You probably know that the cosmos treat us to a full moon about once a month, but when we come close to the autumn equinox in the northern hemisphere, sky watchers get a little bonus in the form of a moon that appears big and full for multiple nights in a row.
The reason for this has to do with the geometry of the moon's orbit and Earth's axial tilt. Basically, the moon is moving at a more narrow angle with regard to the eastern horizon, causing it to rise closer to the time it did the previous night on successive nights compared with other times of year.
For example, typically the moon will rise about 50 minutes later each day, but during this time of year it rises just 25 minutes later each evening. That's a big difference, and the result is the ability to see a full to nearly full moon rising within about an hour of sunset for several nights in a row in many locations north of the equator.
Starting Friday evening, you can head outside around an hour before sunset (check a sun and moon calendar for your location for exact times) and look toward the eastern horizon for the big, round rising moon. You can repeat this process about 25 minutes later each successive night and you should still get the full moon effect through Tuesday.
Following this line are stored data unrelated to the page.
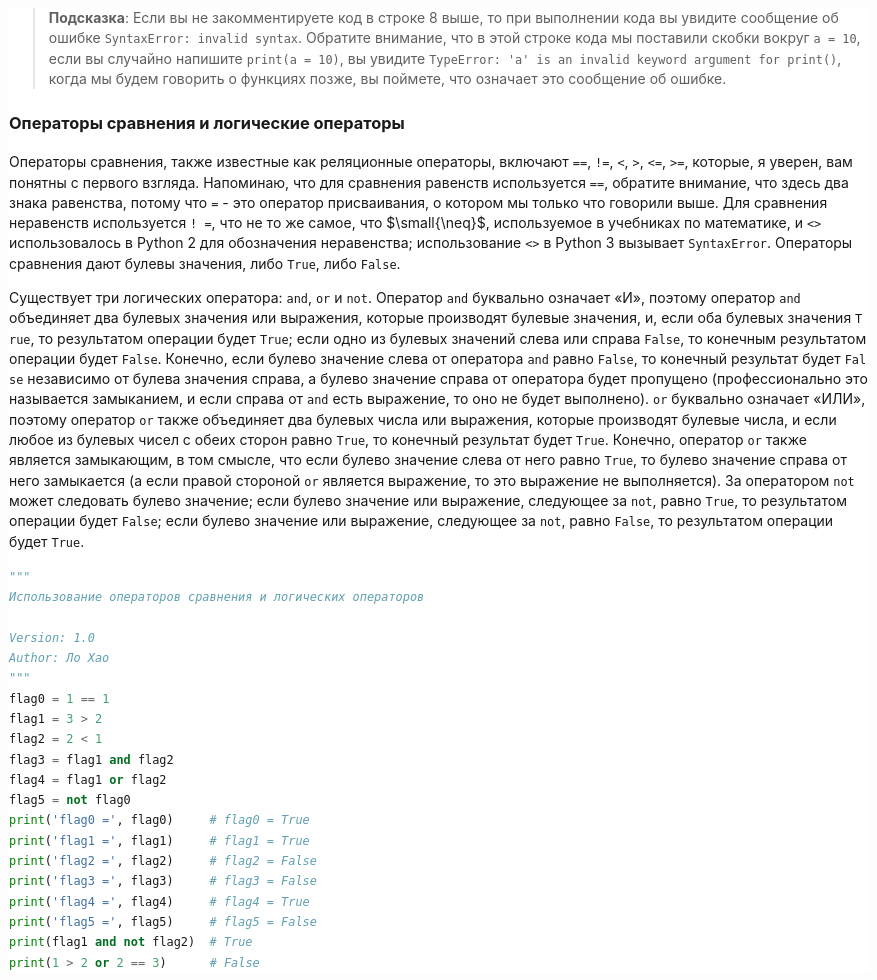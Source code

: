 > **Подсказка**: Если вы не закомментируете код в строке 8 выше, то при выполнении кода вы увидите сообщение об ошибке `SyntaxError: invalid syntax`. Обратите внимание, что в этой строке кода мы поставили скобки вокруг `a = 10`, если вы случайно напишите `print(a = 10)`, вы увидите `TypeError: 'a' is an invalid keyword argument for print()`, когда мы будем говорить о функциях позже, вы поймете, что означает это сообщение об ошибке.

### Операторы сравнения и логические операторы

Операторы сравнения, также известные как реляционные операторы, включают `==`, `!=`, `<`, `>`, `<=`, `>=`, которые, я уверен, вам понятны с первого взгляда. Напоминаю, что для сравнения равенств используется `==`, обратите внимание, что здесь два знака равенства, потому что `=` - это оператор присваивания, о котором мы только что говорили выше. Для сравнения неравенств используется `! =`, что не то же самое, что $\small{\neq}$, используемое в учебниках по математике, и `<>` использовалось в Python 2 для обозначения неравенства; использование `<>` в Python 3 вызывает `SyntaxError`. Операторы сравнения дают булевы значения, либо `True`, либо `False`.

Существует три логических оператора: `and`, `or` и `not`. Оператор `and` буквально означает «И», поэтому оператор `and` объединяет два булевых значения или выражения, которые производят булевые значения, и, если оба булевых значения `True`, то результатом операции будет `True`; если одно из булевых значений слева или справа `False`, то конечным результатом операции будет `False`. Конечно, если булево значение слева от оператора `and` равно `False`, то конечный результат будет `False` независимо от булева значения справа, а булево значение справа от оператора будет пропущено (профессионально это называется замыканием, и если справа от `and` есть выражение, то оно не будет выполнено). `or` буквально означает «ИЛИ», поэтому оператор `or` также объединяет два булевых числа или выражения, которые производят булевые числа, и если любое из булевых чисел с обеих сторон равно `True`, то конечный результат будет `True`. Конечно, оператор `or` также является замыкающим, в том смысле, что если булево значение слева от него равно `True`, то булево значение справа от него замыкается (а если правой стороной `or` является выражение, то это выражение не выполняется). За оператором `not` может следовать булево значение; если булево значение или выражение, следующее за `not`, равно `True`, то результатом операции будет `False`; если булево значение или выражение, следующее за `not`, равно `False`, то результатом операции будет `True`.

```python
"""
Использование операторов сравнения и логических операторов

Version: 1.0
Author: Ло Хао
"""
flag0 = 1 == 1
flag1 = 3 > 2
flag2 = 2 < 1
flag3 = flag1 and flag2
flag4 = flag1 or flag2
flag5 = not flag0
print('flag0 =', flag0)     # flag0 = True
print('flag1 =', flag1)     # flag1 = True
print('flag2 =', flag2)     # flag2 = False
print('flag3 =', flag3)     # flag3 = False
print('flag4 =', flag4)     # flag4 = True
print('flag5 =', flag5)     # flag5 = False
print(flag1 and not flag2)  # True
print(1 > 2 or 2 == 3)      # False
```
That's a lot of luminous lunar action.
This particular full moon is nicknamed the Hunter's Moon, and it officially reaches its maximum fullness on Sunday. The Hunter's Moon follows the Harvest Moon and is the first full moon after the northern autumn equinox. According to the Farmer's Almanac, the nickname dates back to at least a 1710 entry in the Oxford English Dictionary. Other nicknames used by North American indigenous tribes are similarly self-explanatory, including the Falling Leaves Moon and Freezing Moon.
Thanks to an optical illusion that isn't yet fully understood, the full moon looks especially huge just as it is rising over the horizon in the evening before seeming to shrink as it moves higher in the sky through the night.
It also looks a little more orange than usual when low in the sky, which is a different effect that has to do with the fact that we observe it through more of the atmosphere when it's near the horizon. Particles in the air scatter the light and give it a yellow, orange or reddish hue. If there's smoke or air pollution in the air, the effect can be more dramatic.
All these should be more than enough reasons to plan to step outside as your days draw to a close this weekend and simply gaze to the east and take a breath and a break.